Top of RECORDS FOR THE TASK

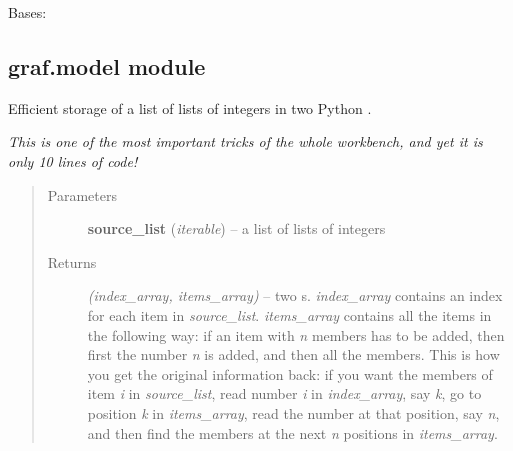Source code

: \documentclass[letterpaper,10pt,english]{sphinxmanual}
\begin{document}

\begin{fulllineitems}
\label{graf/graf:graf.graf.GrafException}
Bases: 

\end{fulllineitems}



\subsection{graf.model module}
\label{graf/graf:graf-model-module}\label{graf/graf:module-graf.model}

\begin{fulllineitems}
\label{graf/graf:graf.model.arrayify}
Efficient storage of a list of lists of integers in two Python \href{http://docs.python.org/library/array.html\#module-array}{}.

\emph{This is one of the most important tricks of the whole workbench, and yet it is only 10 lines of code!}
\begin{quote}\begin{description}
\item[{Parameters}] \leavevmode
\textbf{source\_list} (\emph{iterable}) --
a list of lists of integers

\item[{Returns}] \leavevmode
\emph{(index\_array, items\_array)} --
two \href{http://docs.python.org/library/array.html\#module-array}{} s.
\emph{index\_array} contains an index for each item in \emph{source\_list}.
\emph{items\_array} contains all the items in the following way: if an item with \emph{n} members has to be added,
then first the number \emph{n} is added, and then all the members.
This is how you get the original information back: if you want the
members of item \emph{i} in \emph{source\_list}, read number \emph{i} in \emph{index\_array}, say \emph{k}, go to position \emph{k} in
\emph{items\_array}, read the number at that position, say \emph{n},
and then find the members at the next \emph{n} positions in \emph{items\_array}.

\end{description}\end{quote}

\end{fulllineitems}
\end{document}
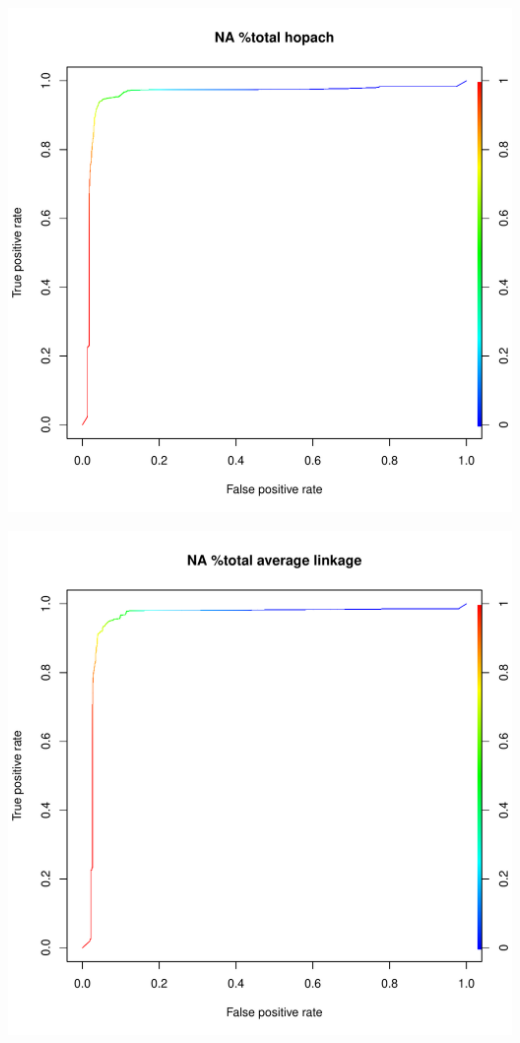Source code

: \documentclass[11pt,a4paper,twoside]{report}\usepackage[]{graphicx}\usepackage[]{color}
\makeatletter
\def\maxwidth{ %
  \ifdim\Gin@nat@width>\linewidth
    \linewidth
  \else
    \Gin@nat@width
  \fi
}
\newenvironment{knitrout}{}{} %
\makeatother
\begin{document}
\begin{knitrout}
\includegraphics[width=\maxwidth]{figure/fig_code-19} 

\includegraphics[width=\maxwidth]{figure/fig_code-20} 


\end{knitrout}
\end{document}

Bottom of RECORDS FOR THE TASK

• WORK REQUEST: The records above should be returned word for word, with every picture left out.

• RESULT OF THE EXERCISE:
Source code

: \documentclass[letterpaper,10pt,english]{sphinxmanual}
\begin{document}

\begin{fulllineitems}
\label{graf/graf:graf.graf.GrafException}
Bases: 

\end{fulllineitems}



\subsection{graf.model module}
\label{graf/graf:graf-model-module}\label{graf/graf:module-graf.model}

\begin{fulllineitems}
\label{graf/graf:graf.model.arrayify}
Efficient storage of a list of lists of integers in two Python \href{http://docs.python.org/library/array.html\#module-array}{}.

\emph{This is one of the most important tricks of the whole workbench, and yet it is only 10 lines of code!}
\begin{quote}\begin{description}
\item[{Parameters}] \leavevmode
\textbf{source\_list} (\emph{iterable}) --
a list of lists of integers

\item[{Returns}] \leavevmode
\emph{(index\_array, items\_array)} --
two \href{http://docs.python.org/library/array.html\#module-array}{} s.
\emph{index\_array} contains an index for each item in \emph{source\_list}.
\emph{items\_array} contains all the items in the following way: if an item with \emph{n} members has to be added,
then first the number \emph{n} is added, and then all the members.
This is how you get the original information back: if you want the
members of item \emph{i} in \emph{source\_list}, read number \emph{i} in \emph{index\_array}, say \emph{k}, go to position \emph{k} in
\emph{items\_array}, read the number at that position, say \emph{n},
and then find the members at the next \emph{n} positions in \emph{items\_array}.

\end{description}\end{quote}

\end{fulllineitems}
\end{document}
Source code

: \documentclass[11pt,a4paper,twoside]{report}\usepackage[]{graphicx}\usepackage[]{color}
\makeatletter
\def\maxwidth{ %
  \ifdim\Gin@nat@width>\linewidth
    \linewidth
  \else
    \Gin@nat@width
  \fi
}
\newenvironment{knitrout}{}{} %
\makeatother
\begin{document}
\begin{knitrout}
\includegraphics[width=\maxwidth]{figure/fig_code-19} 

\includegraphics[width=\maxwidth]{figure/fig_code-20} 


\end{knitrout}
\end{document}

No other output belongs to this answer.